One definition of art as found in the Oxford English Dictionary is this: a skill at doing a specified thing, typically one acquired through practice.
Yes! This hits the nail right on the head. Being a best friend to your spouse is a skill, and it only comes to pass through lots and lots of practice. And prayer. And faith. And patience. And love.
One of the ways that we have been able to remain best friends for over 15 years is a very intentional practice of loving one another. Love is something that we had to re-learn once we accepted Christ in our lives. Both of our ideas about love were conditional and very one-sided. But thankfully, in His great mercy, Christ showed both of us another way.
How do we do it?
It is really quite simple. We keep our relationship with Christ first over anything else in our lives. This includes daily prayer, reading of the scriptures, meditation on the word, praise and worship, and doing our very best to be the hands and feet of Jesus.
And then we made a promise to each other that no matter what, we would read at least one scripture and pray together each night before bed.
These simple steps in the beginning of our marriage have led to a loving marriage and friendship that is truly indescribable. While our friendship has morphed into much more dedicated time together in God’s word, what we shared was the perfect place for us to start.
We have gone through several seasons where we spent a year apart due to combat deployments. During these times, we still kept our word about what we just shared above. Even though we were not physically near one another, we prayed with one another over the phone (when able to talk), and via email.
It is only because we have allowed the love of God to saturate our hearts that we have been able to continue to be best friends over the years. We have definitely had our fair share of ups and downs during the course of our marriage, but thankfully because we intentionally put Jesus first and submit to His will each day – we have been able to work through every challenge we’ve ever faced.
Being your spouse’s best friend is a very important part of your marriage. It gives you an advantage over the lies of the enemy because you develop a deep love and trust for one another unlike any other you’ve ever known. You are able to recognize the enemy and his attacks when they occur because you know each other inside out and backwards. You are willing to fight for one another because your friendship mixed with your love runs deeper than any measurement could take. You are able to walk side by side, hand in hand, heart in heart, while serving the King of Kings.

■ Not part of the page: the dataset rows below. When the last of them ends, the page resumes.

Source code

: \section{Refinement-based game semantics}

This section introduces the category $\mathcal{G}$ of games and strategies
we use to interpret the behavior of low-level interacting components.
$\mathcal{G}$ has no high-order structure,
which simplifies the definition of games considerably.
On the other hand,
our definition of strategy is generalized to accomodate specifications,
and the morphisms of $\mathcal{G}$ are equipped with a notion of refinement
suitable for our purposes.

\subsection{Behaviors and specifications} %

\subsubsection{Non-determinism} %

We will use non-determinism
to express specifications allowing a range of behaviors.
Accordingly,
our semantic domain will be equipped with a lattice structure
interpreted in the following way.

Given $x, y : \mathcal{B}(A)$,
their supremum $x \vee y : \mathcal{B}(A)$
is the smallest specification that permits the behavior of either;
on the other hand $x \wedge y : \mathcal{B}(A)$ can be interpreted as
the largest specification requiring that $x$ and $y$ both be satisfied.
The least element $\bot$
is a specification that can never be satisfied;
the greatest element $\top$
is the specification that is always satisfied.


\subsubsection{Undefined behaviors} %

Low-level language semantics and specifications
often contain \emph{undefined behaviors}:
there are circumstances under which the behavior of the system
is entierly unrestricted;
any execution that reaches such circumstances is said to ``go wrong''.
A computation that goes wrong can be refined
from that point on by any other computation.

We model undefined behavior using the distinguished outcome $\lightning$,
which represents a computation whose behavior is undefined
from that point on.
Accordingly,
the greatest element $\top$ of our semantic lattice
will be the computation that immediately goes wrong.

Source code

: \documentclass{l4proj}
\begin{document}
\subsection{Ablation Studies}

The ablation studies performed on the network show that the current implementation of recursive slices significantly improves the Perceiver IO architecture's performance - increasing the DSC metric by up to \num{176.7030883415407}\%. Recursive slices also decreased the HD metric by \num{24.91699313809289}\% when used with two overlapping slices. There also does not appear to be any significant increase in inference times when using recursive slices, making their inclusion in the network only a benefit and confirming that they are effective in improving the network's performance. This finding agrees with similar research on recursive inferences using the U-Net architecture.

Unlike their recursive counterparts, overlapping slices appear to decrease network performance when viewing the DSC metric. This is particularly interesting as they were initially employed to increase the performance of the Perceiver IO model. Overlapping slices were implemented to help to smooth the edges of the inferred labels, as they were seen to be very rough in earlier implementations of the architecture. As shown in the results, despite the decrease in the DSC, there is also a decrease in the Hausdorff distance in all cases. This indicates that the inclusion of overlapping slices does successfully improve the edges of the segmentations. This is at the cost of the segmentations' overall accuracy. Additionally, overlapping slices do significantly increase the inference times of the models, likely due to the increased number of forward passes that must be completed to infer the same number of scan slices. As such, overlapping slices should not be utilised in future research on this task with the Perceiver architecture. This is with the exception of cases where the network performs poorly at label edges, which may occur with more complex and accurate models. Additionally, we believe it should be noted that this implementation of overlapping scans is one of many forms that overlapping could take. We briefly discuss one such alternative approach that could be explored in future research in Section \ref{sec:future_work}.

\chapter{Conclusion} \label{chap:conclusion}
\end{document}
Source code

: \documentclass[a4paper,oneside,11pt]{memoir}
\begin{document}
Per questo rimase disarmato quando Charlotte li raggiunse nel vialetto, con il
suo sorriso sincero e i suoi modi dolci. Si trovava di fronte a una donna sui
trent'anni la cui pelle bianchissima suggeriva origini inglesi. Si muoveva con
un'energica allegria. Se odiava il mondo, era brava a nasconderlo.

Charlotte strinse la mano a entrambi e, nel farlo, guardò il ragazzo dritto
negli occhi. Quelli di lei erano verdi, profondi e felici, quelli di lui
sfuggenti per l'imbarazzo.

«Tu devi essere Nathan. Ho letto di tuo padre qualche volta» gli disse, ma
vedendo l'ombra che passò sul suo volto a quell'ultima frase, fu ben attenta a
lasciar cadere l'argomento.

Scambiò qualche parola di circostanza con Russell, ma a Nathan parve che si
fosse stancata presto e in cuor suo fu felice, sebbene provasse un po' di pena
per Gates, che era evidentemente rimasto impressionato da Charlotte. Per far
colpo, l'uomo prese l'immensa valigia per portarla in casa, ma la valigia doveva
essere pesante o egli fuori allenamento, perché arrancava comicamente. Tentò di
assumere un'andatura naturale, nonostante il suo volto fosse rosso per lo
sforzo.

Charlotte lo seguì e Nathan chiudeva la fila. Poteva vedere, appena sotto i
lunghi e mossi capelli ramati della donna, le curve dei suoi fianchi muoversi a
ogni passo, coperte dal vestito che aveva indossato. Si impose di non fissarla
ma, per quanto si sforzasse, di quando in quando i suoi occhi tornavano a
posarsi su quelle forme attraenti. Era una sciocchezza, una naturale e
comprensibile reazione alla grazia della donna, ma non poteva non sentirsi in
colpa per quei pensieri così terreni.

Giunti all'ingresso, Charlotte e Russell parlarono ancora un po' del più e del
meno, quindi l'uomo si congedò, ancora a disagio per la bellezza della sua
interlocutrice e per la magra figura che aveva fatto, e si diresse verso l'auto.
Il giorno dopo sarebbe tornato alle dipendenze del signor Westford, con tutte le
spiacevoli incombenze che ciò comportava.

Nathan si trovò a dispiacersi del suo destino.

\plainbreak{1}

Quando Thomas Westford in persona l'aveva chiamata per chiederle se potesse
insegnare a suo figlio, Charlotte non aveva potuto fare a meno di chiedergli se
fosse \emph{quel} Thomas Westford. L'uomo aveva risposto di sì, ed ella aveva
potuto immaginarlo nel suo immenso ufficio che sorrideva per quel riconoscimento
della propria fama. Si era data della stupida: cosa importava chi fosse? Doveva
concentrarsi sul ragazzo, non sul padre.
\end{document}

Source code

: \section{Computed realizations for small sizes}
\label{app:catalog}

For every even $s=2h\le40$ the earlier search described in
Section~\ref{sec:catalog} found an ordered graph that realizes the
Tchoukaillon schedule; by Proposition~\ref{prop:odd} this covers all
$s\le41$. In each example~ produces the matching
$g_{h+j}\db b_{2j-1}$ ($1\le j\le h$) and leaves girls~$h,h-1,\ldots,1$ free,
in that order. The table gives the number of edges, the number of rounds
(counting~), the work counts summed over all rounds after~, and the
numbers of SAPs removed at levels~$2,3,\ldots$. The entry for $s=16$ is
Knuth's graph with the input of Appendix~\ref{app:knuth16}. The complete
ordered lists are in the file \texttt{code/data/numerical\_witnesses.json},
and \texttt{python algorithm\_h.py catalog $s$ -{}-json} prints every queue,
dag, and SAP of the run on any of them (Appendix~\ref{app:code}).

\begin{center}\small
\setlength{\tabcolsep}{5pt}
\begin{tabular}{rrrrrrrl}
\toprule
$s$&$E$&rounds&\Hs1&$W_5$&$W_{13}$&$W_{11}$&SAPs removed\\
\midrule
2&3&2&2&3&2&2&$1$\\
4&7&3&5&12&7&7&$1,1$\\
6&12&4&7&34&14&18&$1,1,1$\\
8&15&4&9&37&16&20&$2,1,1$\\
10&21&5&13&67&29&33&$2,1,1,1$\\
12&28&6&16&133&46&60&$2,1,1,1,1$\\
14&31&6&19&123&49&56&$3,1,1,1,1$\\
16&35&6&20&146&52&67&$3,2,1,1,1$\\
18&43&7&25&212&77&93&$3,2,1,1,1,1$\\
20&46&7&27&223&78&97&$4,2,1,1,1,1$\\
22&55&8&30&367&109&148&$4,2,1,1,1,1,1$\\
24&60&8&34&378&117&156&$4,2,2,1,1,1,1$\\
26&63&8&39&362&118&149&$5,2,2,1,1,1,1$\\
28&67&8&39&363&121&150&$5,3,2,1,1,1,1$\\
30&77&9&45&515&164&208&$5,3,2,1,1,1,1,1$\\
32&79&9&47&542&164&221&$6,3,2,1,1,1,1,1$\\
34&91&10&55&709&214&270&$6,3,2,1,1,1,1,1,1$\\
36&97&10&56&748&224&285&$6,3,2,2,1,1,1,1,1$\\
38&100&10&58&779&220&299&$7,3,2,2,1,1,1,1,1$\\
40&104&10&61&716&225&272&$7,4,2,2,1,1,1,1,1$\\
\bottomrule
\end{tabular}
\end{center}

Each of us has a different way we have achieved “best friend” status with our spouse. How you do it isn’t as important as actually doing it. If this is something you struggle with in your marriage, take the time to sit down and talk to your spouse and brainstorm ways that you two can connect on a deeper level of friendship.
We encourage those of you reading this who desire to be best friends with your spouses to seek God as to how He would have you go about it. Make sure you don’t look to another couple for a “model” of how your friendship with your spouse should look – as every marriage is different. You will only find the friendship God desires you to have with your spouse through reading the Bible and prayer.
We can tell you this, it won’t always be easy, but it will certainly be worth the hard work. If your spouse is an unbeliever, never doubt for one second that God won’t soften your spouse’s heart through your love. God’s promises are true and His love knows no bounds.